The bonus section of the CD is a mixed bag. There are the stereo alternates of “Star-Crossed Lovers” and “Circle of Fourths” alluded to above, plus an alternate of “Half the Fun” and a nine-minute sequence of takes of the original recording of “Star-Crossed Lovers” (when it was still titled “Pretty Girl”). However, Schaap also includes multiple takes of three tunes recorded at the same sessions, but which have no relationship to the Shakespeare suite. I can understand the rationale of issuing these tracks on the CD since they stand little chance of being issued elsewhere, but not when the space could be better used to include music that is directly related to the main album. For example, the original finale to the suite, “Cop-Out” was recorded in March 1957 and was issued on a 45 single. Why was that track not included on the CD? And while the Ravinia broadcast had not yet been discovered in 1999, the WGN “World of Music” broadcast had been available on an unauthorized LP since 1990 or earlier. Where were those tracks?

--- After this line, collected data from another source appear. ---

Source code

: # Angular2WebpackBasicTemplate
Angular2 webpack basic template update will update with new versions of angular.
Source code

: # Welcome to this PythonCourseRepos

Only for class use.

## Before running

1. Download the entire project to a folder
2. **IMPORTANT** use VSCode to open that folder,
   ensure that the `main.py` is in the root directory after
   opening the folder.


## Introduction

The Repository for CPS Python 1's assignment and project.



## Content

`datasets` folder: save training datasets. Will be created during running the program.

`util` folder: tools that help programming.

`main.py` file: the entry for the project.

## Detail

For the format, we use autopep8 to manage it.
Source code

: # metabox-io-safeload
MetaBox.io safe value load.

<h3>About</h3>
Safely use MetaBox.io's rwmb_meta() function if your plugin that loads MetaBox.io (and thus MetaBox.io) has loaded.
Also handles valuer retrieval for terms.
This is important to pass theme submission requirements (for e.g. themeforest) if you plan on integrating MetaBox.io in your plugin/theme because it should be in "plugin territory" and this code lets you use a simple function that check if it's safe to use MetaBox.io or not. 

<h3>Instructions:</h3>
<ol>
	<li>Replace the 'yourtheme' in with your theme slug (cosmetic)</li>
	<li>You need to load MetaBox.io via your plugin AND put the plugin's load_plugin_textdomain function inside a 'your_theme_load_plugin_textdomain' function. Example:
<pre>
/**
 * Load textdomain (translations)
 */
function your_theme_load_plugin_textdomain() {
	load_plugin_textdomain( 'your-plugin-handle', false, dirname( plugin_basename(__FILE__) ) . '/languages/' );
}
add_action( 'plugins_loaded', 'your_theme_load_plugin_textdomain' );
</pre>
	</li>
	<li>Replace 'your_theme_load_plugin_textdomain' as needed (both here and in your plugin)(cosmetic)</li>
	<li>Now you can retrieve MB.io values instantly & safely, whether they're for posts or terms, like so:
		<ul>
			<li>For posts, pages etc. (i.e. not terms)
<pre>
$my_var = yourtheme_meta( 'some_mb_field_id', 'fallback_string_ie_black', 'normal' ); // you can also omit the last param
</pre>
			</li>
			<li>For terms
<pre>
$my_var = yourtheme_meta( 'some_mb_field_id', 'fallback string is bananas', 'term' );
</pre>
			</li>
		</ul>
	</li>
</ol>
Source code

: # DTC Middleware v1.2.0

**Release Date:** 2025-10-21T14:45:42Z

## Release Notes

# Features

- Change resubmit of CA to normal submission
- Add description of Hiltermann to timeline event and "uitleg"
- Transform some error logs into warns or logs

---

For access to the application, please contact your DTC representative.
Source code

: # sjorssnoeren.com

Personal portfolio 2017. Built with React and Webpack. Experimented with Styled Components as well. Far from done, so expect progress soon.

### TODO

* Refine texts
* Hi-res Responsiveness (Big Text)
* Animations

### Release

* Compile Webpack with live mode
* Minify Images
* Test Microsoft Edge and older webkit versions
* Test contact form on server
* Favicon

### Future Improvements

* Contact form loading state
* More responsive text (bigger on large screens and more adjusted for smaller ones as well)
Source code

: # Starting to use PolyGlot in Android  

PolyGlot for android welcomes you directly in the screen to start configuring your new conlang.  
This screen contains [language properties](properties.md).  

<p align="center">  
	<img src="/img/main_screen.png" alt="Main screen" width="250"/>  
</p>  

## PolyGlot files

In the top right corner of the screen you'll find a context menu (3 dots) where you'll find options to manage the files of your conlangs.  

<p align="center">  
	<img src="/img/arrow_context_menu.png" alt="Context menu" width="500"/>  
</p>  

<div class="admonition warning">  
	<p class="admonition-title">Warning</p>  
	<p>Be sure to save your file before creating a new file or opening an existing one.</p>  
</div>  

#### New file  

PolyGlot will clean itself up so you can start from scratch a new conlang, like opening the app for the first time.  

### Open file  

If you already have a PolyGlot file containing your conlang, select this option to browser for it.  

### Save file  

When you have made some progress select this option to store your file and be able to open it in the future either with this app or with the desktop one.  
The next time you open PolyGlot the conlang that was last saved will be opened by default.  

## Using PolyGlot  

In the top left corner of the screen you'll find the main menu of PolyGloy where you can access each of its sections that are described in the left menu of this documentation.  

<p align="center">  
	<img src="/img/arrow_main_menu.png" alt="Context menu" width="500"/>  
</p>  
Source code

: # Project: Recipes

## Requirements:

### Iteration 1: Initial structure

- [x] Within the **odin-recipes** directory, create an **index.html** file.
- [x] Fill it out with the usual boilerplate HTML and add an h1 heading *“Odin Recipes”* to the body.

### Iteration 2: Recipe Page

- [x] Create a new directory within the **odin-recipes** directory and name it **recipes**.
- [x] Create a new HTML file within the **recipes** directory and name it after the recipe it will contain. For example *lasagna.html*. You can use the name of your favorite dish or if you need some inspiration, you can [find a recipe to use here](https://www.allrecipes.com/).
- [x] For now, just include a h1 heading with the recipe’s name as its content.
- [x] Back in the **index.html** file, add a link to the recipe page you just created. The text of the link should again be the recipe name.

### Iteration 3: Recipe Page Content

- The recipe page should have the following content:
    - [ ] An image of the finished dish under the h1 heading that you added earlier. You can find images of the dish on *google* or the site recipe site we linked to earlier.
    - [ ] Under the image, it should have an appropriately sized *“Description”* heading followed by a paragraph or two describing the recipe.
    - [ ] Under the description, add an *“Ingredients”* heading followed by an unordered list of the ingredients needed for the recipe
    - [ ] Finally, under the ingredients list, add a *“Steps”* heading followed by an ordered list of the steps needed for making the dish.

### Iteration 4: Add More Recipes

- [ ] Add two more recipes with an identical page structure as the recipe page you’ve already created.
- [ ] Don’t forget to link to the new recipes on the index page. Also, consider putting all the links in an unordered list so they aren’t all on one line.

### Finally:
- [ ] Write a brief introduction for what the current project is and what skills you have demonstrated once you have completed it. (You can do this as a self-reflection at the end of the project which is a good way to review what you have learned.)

With all of these important supplemental recordings now available, I think it’s time for Sony Music to reissue “Such Sweet Thunder” in a definitive CD set. As owner of some of the undisputed classics of American music, Sony has a responsibility to keep this music available to the general public. Several of the Schaap-produced discs are flawed, including “Such Sweet Thunder” and the tinny sounding Benny Goodman Carnegie Hall Concert. Jazz fans should not have to buy foreign reissues—most of which do not originate from the master recordings—just to get properly made digital versions of their favorite albums. It’s time to give these jazz masterpieces the treatment they deserve.